Choosing a domain name and hosting provider is one of the few website decisions that's genuinely difficult to reverse later without cost and disruption — your domain becomes your permanent business identity online, and your hosting choice determines your site's speed, uptime, and email reliability for as long as you use it. Get either wrong at the start, and you're looking at lost SEO history, broken email, and downtime headaches down the line, all of which are avoidable with a few informed decisions upfront.
Choosing a Domain Name
Prefer .com over .com.ng unless there's a specific reason not to
A .com domain is universally recognised and trusted, and it's what most customers instinctively type when guessing at your website address. A .com.ng domain can work well for businesses deliberately signalling a strong local, government-facing, or hyper-local identity, but for most businesses targeting broad credibility — including diaspora customers and corporate clients — .com remains the safer default.

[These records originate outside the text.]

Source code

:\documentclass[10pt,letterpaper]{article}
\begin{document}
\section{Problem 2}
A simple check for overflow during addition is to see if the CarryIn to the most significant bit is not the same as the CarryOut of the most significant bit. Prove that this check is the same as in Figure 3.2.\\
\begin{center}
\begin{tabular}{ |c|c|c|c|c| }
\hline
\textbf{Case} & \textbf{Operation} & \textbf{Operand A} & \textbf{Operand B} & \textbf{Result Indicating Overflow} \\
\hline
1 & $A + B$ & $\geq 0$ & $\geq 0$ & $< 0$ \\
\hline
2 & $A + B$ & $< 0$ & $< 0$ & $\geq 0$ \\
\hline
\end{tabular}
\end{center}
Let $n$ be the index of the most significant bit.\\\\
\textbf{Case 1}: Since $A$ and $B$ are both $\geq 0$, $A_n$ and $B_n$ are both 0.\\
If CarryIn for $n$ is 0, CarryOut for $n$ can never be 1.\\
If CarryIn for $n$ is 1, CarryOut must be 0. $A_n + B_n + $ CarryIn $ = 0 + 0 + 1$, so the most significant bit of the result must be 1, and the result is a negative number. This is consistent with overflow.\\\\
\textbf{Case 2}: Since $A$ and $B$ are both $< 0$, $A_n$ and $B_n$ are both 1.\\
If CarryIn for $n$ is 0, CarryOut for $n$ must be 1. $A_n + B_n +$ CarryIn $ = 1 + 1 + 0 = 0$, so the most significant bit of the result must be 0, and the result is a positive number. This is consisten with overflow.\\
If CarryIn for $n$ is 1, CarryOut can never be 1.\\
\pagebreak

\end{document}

Keep it short, brandable, and easy to say over the phone
A domain that's hard to spell or explain verbally loses referral traffic — think about how often you'll need to tell someone your website address out loud, whether on a phone call, at an event, or in a radio ad. Avoid hyphens and numbers where possible; they're a common source of miscommunication.
Match your domain to your actual brand name
Buying a domain that's close to but not exactly your business name creates confusion and makes it easier for customers to land on the wrong site — or worse, a competitor's. If your exact match isn't available, a small, clear variation is better than an unrelated name chosen purely for availability.

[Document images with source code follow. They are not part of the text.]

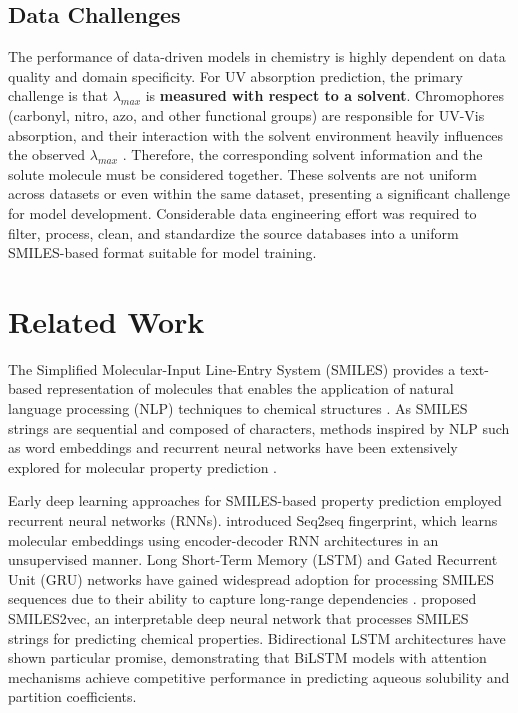 \documentclass[11pt,a4paper]{article}
\begin{document}
\subsection{Data Challenges}

The performance of data-driven models in chemistry is highly dependent on data quality and domain specificity. For UV absorption prediction, the primary challenge is that $\lambda_{max}$ is \textbf{measured with respect to a solvent}. Chromophores (carbonyl, nitro, azo, and other functional groups) are responsible for UV-Vis absorption, and their interaction with the solvent environment heavily influences the observed $\lambda_{max}$ \cite{koplikUltravioletVisibleSpectrometry, clarkWhatCausesMolecules2013}. Therefore, the corresponding solvent information and the solute molecule must be considered together. These solvents are not uniform across datasets or even within the same dataset, presenting a significant challenge for model development. Considerable data engineering effort was required to filter, process, clean, and standardize the source databases into a uniform SMILES-based format suitable for model training.

\section{Related Work}


The Simplified Molecular-Input Line-Entry System (SMILES) provides a text-based representation of molecules that enables the application of natural language processing (NLP) techniques to chemical structures \citep{weiningerSMILESChemicalLanguage1988}. As SMILES strings are sequential and composed of characters, methods inspired by NLP such as word embeddings and recurrent neural networks have been extensively explored for molecular property prediction \citep{gohSMILES2VecInterpretableGeneralPurpose2018}.

Early deep learning approaches for SMILES-based property prediction employed recurrent neural networks (RNNs). \citet{xuSeq2seqFingerprintUnsupervised2017} introduced Seq2seq fingerprint, which learns molecular embeddings using encoder-decoder RNN architectures in an unsupervised manner. Long Short-Term Memory (LSTM) and Gated Recurrent Unit (GRU) networks have gained widespread adoption for processing SMILES sequences due to their ability to capture long-range dependencies \citep{GeneratingFocusedMolecule}. \citet{gohSMILES2VecInterpretableGeneralPurpose2018} proposed SMILES2vec, an interpretable deep neural network that processes SMILES strings for predicting chemical properties. Bidirectional LSTM architectures have shown particular promise, demonstrating that BiLSTM models with attention mechanisms achieve competitive performance in predicting aqueous solubility and partition coefficients.
\end{document}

Register through a reputable registrar and keep control of it
Domains should be registered in the business's own account — not a developer's personal account — with the business owner having admin access and renewal reminders set. Losing access to your own domain because a former contractor controlled the registration is a common and entirely avoidable crisis.
Choosing a Hosting Provider
Prioritise server location relative to your audience
If your customers are primarily in Nigeria, hosting on servers geographically closer to West Africa, or on a global CDN-backed provider with edge locations covering the region, reduces load times meaningfully compared to hosting on a distant server with no content delivery network in front of it.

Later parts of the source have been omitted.